Assigned task:
Extract precisely the lines of the entries below, from the first line through the line containing "## Security".

Records provided:
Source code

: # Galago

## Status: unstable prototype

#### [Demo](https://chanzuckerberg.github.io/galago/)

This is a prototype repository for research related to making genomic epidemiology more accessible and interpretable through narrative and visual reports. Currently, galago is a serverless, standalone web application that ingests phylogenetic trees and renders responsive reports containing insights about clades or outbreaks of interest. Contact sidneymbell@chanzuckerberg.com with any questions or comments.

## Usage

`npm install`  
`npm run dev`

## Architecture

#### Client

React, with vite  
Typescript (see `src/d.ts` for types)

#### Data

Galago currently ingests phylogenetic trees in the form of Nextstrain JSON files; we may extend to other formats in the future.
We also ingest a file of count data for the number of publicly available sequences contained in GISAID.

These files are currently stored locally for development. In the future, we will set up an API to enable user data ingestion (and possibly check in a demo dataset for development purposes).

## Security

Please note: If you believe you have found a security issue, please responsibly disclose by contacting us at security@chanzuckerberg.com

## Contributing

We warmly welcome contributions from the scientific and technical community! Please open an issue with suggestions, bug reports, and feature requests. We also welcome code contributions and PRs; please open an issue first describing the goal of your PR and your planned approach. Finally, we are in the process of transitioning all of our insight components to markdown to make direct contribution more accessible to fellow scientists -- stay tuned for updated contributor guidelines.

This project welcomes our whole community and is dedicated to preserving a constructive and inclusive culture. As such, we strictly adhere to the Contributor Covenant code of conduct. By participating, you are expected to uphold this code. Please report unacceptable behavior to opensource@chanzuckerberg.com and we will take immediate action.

Answer:
Source code

: # Galago

## Status: unstable prototype

#### [Demo](https://chanzuckerberg.github.io/galago/)

This is a prototype repository for research related to making genomic epidemiology more accessible and interpretable through narrative and visual reports. Currently, galago is a serverless, standalone web application that ingests phylogenetic trees and renders responsive reports containing insights about clades or outbreaks of interest. Contact sidneymbell@chanzuckerberg.com with any questions or comments.

## Usage

`npm install`  
`npm run dev`

## Architecture

#### Client

React, with vite  
Typescript (see `src/d.ts` for types)

#### Data

Galago currently ingests phylogenetic trees in the form of Nextstrain JSON files; we may extend to other formats in the future.
We also ingest a file of count data for the number of publicly available sequences contained in GISAID.

These files are currently stored locally for development. In the future, we will set up an API to enable user data ingestion (and possibly check in a demo dataset for development purposes).

## Security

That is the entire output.